> _WORK TO BE COMPLETED_
When you transcribe the data below, reproduce every line exactly and leave each picture out.
########################################
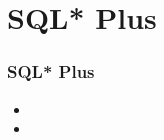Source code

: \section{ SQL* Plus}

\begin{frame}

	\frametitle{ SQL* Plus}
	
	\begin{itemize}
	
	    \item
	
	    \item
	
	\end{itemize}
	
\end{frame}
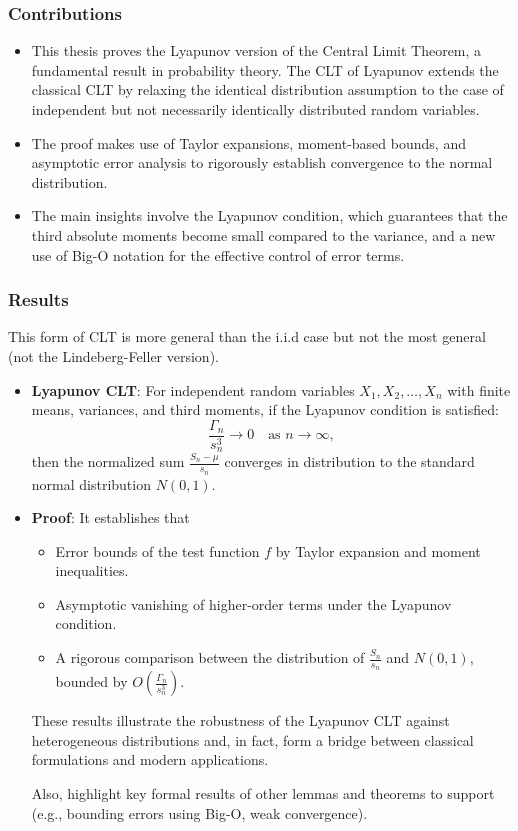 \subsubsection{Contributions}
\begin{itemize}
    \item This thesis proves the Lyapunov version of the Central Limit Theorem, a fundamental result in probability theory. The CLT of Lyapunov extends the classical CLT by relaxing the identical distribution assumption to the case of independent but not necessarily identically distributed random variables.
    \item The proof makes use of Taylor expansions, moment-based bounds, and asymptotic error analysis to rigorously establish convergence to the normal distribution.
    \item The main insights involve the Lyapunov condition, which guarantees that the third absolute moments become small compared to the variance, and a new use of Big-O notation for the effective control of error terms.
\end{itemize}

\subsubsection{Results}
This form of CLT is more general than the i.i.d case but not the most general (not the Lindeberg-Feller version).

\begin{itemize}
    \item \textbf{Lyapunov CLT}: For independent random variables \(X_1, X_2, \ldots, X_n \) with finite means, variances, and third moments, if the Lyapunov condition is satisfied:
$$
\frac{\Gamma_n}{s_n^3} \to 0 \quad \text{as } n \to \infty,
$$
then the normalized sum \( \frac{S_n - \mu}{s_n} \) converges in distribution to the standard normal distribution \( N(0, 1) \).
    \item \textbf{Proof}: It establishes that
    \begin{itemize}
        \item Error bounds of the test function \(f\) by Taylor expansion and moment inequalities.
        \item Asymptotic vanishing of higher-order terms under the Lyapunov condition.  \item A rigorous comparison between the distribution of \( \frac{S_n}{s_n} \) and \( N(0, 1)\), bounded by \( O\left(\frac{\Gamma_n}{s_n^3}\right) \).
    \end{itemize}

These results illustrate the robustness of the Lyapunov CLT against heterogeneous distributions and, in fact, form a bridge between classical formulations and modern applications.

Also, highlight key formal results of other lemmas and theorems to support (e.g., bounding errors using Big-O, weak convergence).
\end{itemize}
########################################
> _THE ANSWER_
Source code

: \section{ SQL* Plus}

\begin{frame}

	\frametitle{ SQL* Plus}
	
	\begin{itemize}
	
	    \item
	
	    \item
	
	\end{itemize}
	
\end{frame}
 \subsubsection{Contributions}
\begin{itemize}
    \item This thesis proves the Lyapunov version of the Central Limit Theorem, a fundamental result in probability theory. The CLT of Lyapunov extends the classical CLT by relaxing the identical distribution assumption to the case of independent but not necessarily identically distributed random variables.
    \item The proof makes use of Taylor expansions, moment-based bounds, and asymptotic error analysis to rigorously establish convergence to the normal distribution.
    \item The main insights involve the Lyapunov condition, which guarantees that the third absolute moments become small compared to the variance, and a new use of Big-O notation for the effective control of error terms.
\end{itemize}

\subsubsection{Results}
This form of CLT is more general than the i.i.d case but not the most general (not the Lindeberg-Feller version).

\begin{itemize}
    \item \textbf{Lyapunov CLT}: For independent random variables \(X_1, X_2, \ldots, X_n \) with finite means, variances, and third moments, if the Lyapunov condition is satisfied:
$$
\frac{\Gamma_n}{s_n^3} \to 0 \quad \text{as } n \to \infty,
$$
then the normalized sum \( \frac{S_n - \mu}{s_n} \) converges in distribution to the standard normal distribution \( N(0, 1) \).
    \item \textbf{Proof}: It establishes that
    \begin{itemize}
        \item Error bounds of the test function \(f\) by Taylor expansion and moment inequalities.
        \item Asymptotic vanishing of higher-order terms under the Lyapunov condition.  \item A rigorous comparison between the distribution of \( \frac{S_n}{s_n} \) and \( N(0, 1)\), bounded by \( O\left(\frac{\Gamma_n}{s_n^3}\right) \).
    \end{itemize}

These results illustrate the robustness of the Lyapunov CLT against heterogeneous distributions and, in fact, form a bridge between classical formulations and modern applications.

Also, highlight key formal results of other lemmas and theorems to support (e.g., bounding errors using Big-O, weak convergence).
\end{itemize}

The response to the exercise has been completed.